Amnesty International says that that financial figures from the British-based multi-national defence contractor, reveal that a net gain of close to £1 billion over the last year in the company’s UK division is down to continuing sales and engineering support of its Eurofighter Typhoon jet to the Royal Saudi Air Force. Amnesty International alleges that although BAE’s military-related sales contracted in recent years, the Saudi-led campaign in Yemen, alongside plans for further Saudi involvement in bombing in Syria, helped improve operating profits last year from £1.3 billion to £1.5 billion. According to the company’s own figures for 2015, the Saudi military market helped boost its overall performance. Sales increased by £1.3 billion to £17.9 bn. BAE Systems are – quite literally – making a killing.

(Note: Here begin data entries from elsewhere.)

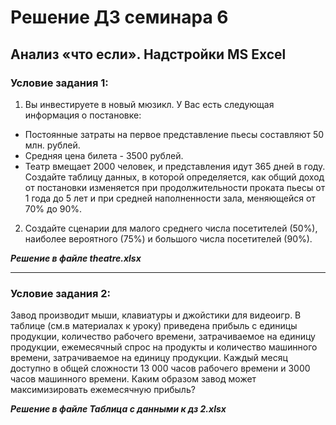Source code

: ﻿# Решение ДЗ семинара 6
## Анализ «что если». Надстройки MS Excel

### Условие задания 1:

1. Вы инвестируете в новый мюзикл. У Вас есть следующая информация о постановке:
- Постоянные затраты на первое представление пьесы составляют 50 млн. рублей.
- Средняя цена билета - 3500 рублей.
- Театр вмещает 2000 человек, и представления идут 365 дней в году.
Создайте таблицу данных, в которой определяется, как общий доход от постановки изменяется при
продолжительности проката пьесы от 1 года до 5 лет и при средней наполненности зала, меняющейся
от 70% до 90%.

2. Создайте сценарии для малого среднего числа посетителей (50%), наиболее вероятного (75%) и
большого числа посетителей (90%).

___Решение в файле theatre.xlsx___

---

### Условие задания 2:

Завод производит мыши, клавиатуры и джойстики для видеоигр. В таблице (см.в материалах к уроку) приведена прибыль с единицы продукции, количество рабочего времени, затрачиваемое на единицу продукции, ежемесячный спрос на продукты и количество машинного времени, затрачиваемое на единицу продукции.
Каждый месяц доступно в общей сложности 13 000 часов рабочего времени и 3000 часов машинного времени. Каким образом завод может максимизировать ежемесячную прибыль?

___Решение в файле Таблица с данными к дз 2.xlsx___
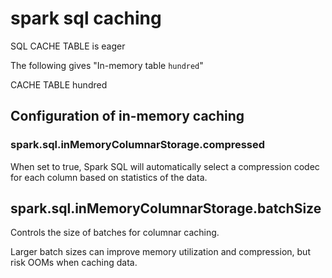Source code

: # spark sql caching

SQL CACHE TABLE is eager

The following gives "In-memory table `hundred`"

  CACHE TABLE hundred

## Configuration of in-memory caching

### spark.sql.inMemoryColumnarStorage.compressed

When set to true, Spark SQL will automatically select a compression codec for each column based on statistics of the data.

## spark.sql.inMemoryColumnarStorage.batchSize

Controls the size of batches for columnar caching.

Larger batch sizes can improve memory utilization and compression, but risk OOMs when caching data.
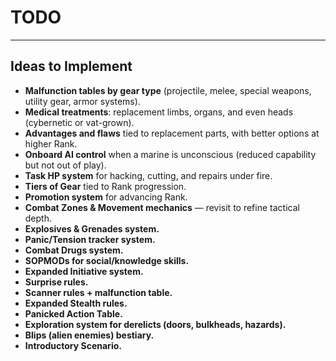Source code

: # TODO

---

## Ideas to Implement

- **Malfunction tables by gear type** (projectile, melee, special weapons, utility gear, armor systems).
- **Medical treatments**: replacement limbs, organs, and even heads (cybernetic or vat-grown).
- **Advantages and flaws** tied to replacement parts, with better options at higher Rank.
- **Onboard AI control** when a marine is unconscious (reduced capability but not out of play).
- **Task HP system** for hacking, cutting, and repairs under fire.
- **Tiers of Gear** tied to Rank progression.
- **Promotion system** for advancing Rank.
- **Combat Zones & Movement mechanics** — revisit to refine tactical depth.
- **Explosives & Grenades system.**
- **Panic/Tension tracker system.**
- **Combat Drugs system.**
- **SOPMODs for social/knowledge skills.**
- **Expanded Initiative system.**
- **Surprise rules.**
- **Scanner rules + malfunction table.**
- **Expanded Stealth rules.**
- **Panicked Action Table.**
- **Exploration system for derelicts (doors, bulkheads, hazards).**
- **Blips (alien enemies) bestiary.**
- **Introductory Scenario.**

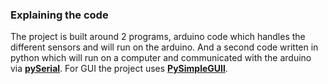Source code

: ### Explaining the code

The project is built around 2 programs, arduino code which handles the different sensors and will run on the arduino.
And a second code written in python which will run on a computer and communicated with the arduino via **[pySerial](https://pyserial.readthedocs.io/en/latest/shortintro.html)**.
For GUI the project uses **[PySimpleGUIl](https://pypi.org/project/PySimpleGUI/)**.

Britain doesn't just sell arms to dictatorships - it sells its diplomatic silence, as well. While Saudi Arabia pulls the trigger, it is the UK and the US which ever-faithfully reloads and replaces its weapons. Britain’s Department of International Development (DFID), which gives £106m a year (2015/2016) in aid to Yemen. Compared to the billions made from selling arms to the aggressors, our aid to the Yemeni people is a drop in the bucket, little more than blood money. In a legal opinion commissioned by Amnesty UK, Professor Philippe Sands QC said that Britain is in breach of its own Export Control Act 2002, the EU Common Position and its international obligations under the Arms Trade Treaty (ATT) for selling arms to a state at risk of violating international law or committing human rights abuses.